Cracking the Code of Food Intolerance Reports with AI

From Idea to Innovation: The Technical Journey of Health Cleo

Day 1: The Spark on Jeju Island

It all started on a bustling street in Jeju, South Korea. I stood there, overwhelmed by the vibrant array of street food, but paralyzed by uncertainty. As someone with multiple food intolerances, I found myself in a familiar predicament: how could I safely navigate this culinary paradise without risking my health?

Story Image

I pulled out my food intolerance report, a crumpled piece of paper filled with numbers and medical jargon. As I squinted at the tiny print, trying to remember which foods were safe and which weren't, a thought struck me: why isn't there an app for this?

Report

Day 2: Research and Problem Definition

Back home, I dove into research. I discovered I wasn't alone in my struggles:

  1. Inconsistent Medical Reports: Each lab uses different formats, reference ranges, and measurement units.
  2. Information Overload: The average food intolerance report contains data on 100+ food items.
  3. Language Barriers: For travellers, deciphering foreign food labels adds another layer of complexity.
  4. Cost: Personal nutritionists are expensive, costing an average of USD 100 - USD 200 per session.

Problem Image

The problem was clear: we needed a solution to interpret varied medical reports, remember complex dietary restrictions, and provide real-time food safety advice.

Day 3: Conceptualizing the Solution

Solution concept

I envisioned an AI-powered app that could:

  1. Parse any food intolerance report
  2. Create a personalized dietary profile
  3. Analyze food products in real-time
  4. Provide safe eating recommendations

But how to build it? I needed a powerful AI backbone that could handle complex language processing, image recognition, and data analysis. After evaluating various options, I discovered Upstage AI's suite of APIs and TiDB vector db. Their combination of document parsing, OCR, embedding, and language models with vector db seemed perfect for our needs.

Day 4: Laying the Groundwork

With the concept clear and the tools chosen, it was time to start coding. I began by setting up the project structure and defining our data models using Pydantic:

Pydantic Class

from pydantic import BaseModel
from typing import List, Dict

class ReferenceRange(BaseModel):
    elevated: str
    borderline: str
    normal: str

class FoodItem(BaseModel):
    name: str
    value: float
    category: str

class FoodIntoleranceReport(BaseModel):
    reference_range: ReferenceRange
    food_items: List[FoodItem]

class ProductAnalysis(BaseModel):
    product_name: str
    ingredients: List[str]
    suitability: Dict[str, str]
    overall_rating: str
    explanation: str

Using Pydantic not only ensured type safety but also served as self-documenting code, clearly defining the structure of our data.

Day 5: Tackling Report Inconsistency

The first major challenge was parsing inconsistent medical reports. I leveraged Upstage's document parser and OCR capabilities, combined with custom HTML parsing and prompt engineering:

TiDB Integration: Powering Scalable Vector Storage

Health Cleo leverages TiDB, a distributed SQL database, to provide scalable and efficient vector storage for our food intolerance data. This integration allows us to handle large volumes of data while maintaining quick retrieval times, crucial for real-time product analysis.

Setting Up TiDB Connection

We initialize the TiDB connection in our FoodIntoleranceAnalysisService class:

from langchain_community.vectorstores import TiDBVectorStore
from sqlalchemy import Column, Integer, MetaData, String, Table, create_engine, JSON

class FoodIntoleranceAnalysisService:
    def __init__(self, upstage_api_key: str, tavily_api_key: str, tidb_connection_string: str):
        # ... other initializations ...
        self.tidb_connection_string = tidb_connection_string
        self.vector_store = self._initialize_vector_store()

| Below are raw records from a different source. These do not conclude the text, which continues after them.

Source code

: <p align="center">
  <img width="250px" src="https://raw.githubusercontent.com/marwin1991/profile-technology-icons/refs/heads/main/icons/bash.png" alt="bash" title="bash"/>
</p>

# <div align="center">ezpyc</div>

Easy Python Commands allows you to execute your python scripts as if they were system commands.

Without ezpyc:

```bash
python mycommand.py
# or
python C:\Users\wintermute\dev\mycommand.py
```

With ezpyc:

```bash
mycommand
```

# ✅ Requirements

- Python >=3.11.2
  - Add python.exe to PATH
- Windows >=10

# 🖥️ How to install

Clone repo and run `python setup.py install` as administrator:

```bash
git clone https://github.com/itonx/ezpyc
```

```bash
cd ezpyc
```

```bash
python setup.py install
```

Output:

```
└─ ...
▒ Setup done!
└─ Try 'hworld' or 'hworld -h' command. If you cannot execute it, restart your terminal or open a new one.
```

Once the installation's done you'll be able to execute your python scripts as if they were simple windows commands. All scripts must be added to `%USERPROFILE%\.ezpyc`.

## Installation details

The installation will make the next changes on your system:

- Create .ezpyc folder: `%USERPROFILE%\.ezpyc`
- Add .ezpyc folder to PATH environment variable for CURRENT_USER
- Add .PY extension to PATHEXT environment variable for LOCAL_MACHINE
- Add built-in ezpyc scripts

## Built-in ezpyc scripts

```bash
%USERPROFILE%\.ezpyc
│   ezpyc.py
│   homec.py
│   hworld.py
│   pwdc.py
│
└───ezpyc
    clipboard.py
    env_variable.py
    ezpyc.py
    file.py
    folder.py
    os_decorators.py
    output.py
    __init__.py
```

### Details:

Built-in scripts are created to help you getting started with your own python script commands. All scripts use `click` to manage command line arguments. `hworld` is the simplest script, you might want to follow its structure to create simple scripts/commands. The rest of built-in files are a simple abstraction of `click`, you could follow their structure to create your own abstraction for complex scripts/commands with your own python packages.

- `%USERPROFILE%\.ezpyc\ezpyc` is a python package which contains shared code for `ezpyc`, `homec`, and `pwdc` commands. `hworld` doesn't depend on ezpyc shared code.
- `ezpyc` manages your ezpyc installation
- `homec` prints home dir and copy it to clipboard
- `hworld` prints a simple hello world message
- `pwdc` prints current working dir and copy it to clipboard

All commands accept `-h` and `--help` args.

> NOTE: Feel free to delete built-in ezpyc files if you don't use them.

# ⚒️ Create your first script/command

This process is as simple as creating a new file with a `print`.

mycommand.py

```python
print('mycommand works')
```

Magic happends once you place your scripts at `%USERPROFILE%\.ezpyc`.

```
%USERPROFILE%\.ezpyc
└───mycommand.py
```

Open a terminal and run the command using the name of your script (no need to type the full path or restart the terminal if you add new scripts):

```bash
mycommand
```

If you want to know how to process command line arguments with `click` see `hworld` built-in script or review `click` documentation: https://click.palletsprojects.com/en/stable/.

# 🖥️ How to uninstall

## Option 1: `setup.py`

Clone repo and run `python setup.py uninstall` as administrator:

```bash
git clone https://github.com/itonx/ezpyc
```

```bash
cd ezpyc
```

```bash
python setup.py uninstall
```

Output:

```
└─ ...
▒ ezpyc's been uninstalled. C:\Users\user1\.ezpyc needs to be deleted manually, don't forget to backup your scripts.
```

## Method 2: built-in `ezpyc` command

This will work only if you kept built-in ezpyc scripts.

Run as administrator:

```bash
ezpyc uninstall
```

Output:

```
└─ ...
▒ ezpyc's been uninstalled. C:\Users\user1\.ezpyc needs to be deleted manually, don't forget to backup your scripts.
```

    def _initialize_vector_store(self):
        return TiDBVectorStore(
            connection_string=self.tidb_connection_string,
            embedding_function=self.embeddings,
            table_name="upstage-tidb-store",
            distance_strategy="cosine"
        )

This setup allows us to use TiDB as our vector store, leveraging its distributed nature for efficient storage and retrieval of embedding vectors.

Storing Extracted Data

When processing PDF reports, we now store the extracted tables in TiDB:

def process_pdf(self, pdf_path: str) -> FoodIntoleranceReport:
    # ... existing code for loading and processing PDF ...

    chunked_tables = self.text_splitter.split_text("\n".join(all_tables))

    # Store the extracted tables in TiDB
    documents_to_insert = []
    for chunk in chunked_tables:
        documents_to_insert.append(
            Document(
                page_content=chunk,
                metadata={
                    "source": pdf_path,
                    "chunk_type": "table"
                }
            )
        )

    self.vector_store.add_texts([doc.page_content for doc in documents_to_insert], [doc.metadata for doc in documents_to_insert])

    # ... rest of the processing ...

This approach allows us to persistently store the extracted information, making it available for future queries without needing to reprocess the PDF.

Querying the Vector Store

We've updated our querying method to use the TiDB vector store:

def _query_vectorstore(self, query: str) -> str:
    relevant_docs = self.vector_store.similarity_search_with_score(query, k=3)

    context = "\n".join([doc.page_content for doc, _ in relevant_docs])

    prompt = f"""
    Based on the following context, answer the question:

    Context:
    {context}

    Question: {query}

    Answer:
    """

    response = self.llm([HumanMessage(content=prompt)])
    return response.content

This method performs a similarity search in the TiDB vector store, retrieves the most relevant documents, and uses them as context for the language model to answer queries.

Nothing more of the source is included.